* **Task to carry out**: Output each record exactly. Leave none out.

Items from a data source
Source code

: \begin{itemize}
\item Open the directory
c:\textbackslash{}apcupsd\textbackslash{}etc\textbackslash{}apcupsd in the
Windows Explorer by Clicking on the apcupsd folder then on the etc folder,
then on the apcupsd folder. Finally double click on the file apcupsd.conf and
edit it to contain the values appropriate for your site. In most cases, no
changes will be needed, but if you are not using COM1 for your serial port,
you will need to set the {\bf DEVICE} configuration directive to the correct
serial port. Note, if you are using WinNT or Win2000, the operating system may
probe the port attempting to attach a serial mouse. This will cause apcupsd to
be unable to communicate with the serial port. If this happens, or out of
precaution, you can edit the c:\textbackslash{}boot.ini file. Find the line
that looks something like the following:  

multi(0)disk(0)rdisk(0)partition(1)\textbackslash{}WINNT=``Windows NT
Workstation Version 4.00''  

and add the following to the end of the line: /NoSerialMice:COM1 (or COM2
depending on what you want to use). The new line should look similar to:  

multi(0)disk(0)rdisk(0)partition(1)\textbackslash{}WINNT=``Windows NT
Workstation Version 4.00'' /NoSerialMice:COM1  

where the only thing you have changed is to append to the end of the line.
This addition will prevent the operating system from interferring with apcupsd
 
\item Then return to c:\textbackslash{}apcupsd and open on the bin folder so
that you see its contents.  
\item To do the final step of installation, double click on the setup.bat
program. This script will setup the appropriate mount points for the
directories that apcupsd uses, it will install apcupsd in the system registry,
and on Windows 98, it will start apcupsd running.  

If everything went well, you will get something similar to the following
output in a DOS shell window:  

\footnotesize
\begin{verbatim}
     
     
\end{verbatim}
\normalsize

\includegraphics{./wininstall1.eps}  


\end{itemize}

* **Answer**:
Source code

: \begin{itemize}
\item Open the directory
c:\textbackslash{}apcupsd\textbackslash{}etc\textbackslash{}apcupsd in the
Windows Explorer by Clicking on the apcupsd folder then on the etc folder,
then on the apcupsd folder. Finally double click on the file apcupsd.conf and
edit it to contain the values appropriate for your site. In most cases, no
changes will be needed, but if you are not using COM1 for your serial port,
you will need to set the {\bf DEVICE} configuration directive to the correct
serial port. Note, if you are using WinNT or Win2000, the operating system may
probe the port attempting to attach a serial mouse. This will cause apcupsd to
be unable to communicate with the serial port. If this happens, or out of
precaution, you can edit the c:\textbackslash{}boot.ini file. Find the line
that looks something like the following:  

multi(0)disk(0)rdisk(0)partition(1)\textbackslash{}WINNT=``Windows NT
Workstation Version 4.00''  

and add the following to the end of the line: /NoSerialMice:COM1 (or COM2
depending on what you want to use). The new line should look similar to:  

multi(0)disk(0)rdisk(0)partition(1)\textbackslash{}WINNT=``Windows NT
Workstation Version 4.00'' /NoSerialMice:COM1  

where the only thing you have changed is to append to the end of the line.
This addition will prevent the operating system from interferring with apcupsd
 
\item Then return to c:\textbackslash{}apcupsd and open on the bin folder so
that you see its contents.  
\item To do the final step of installation, double click on the setup.bat
program. This script will setup the appropriate mount points for the
directories that apcupsd uses, it will install apcupsd in the system registry,
and on Windows 98, it will start apcupsd running.  

If everything went well, you will get something similar to the following
output in a DOS shell window:  

\footnotesize
\begin{verbatim}
     
     
\end{verbatim}
\normalsize

\includegraphics{./wininstall1.eps}  


\end{itemize}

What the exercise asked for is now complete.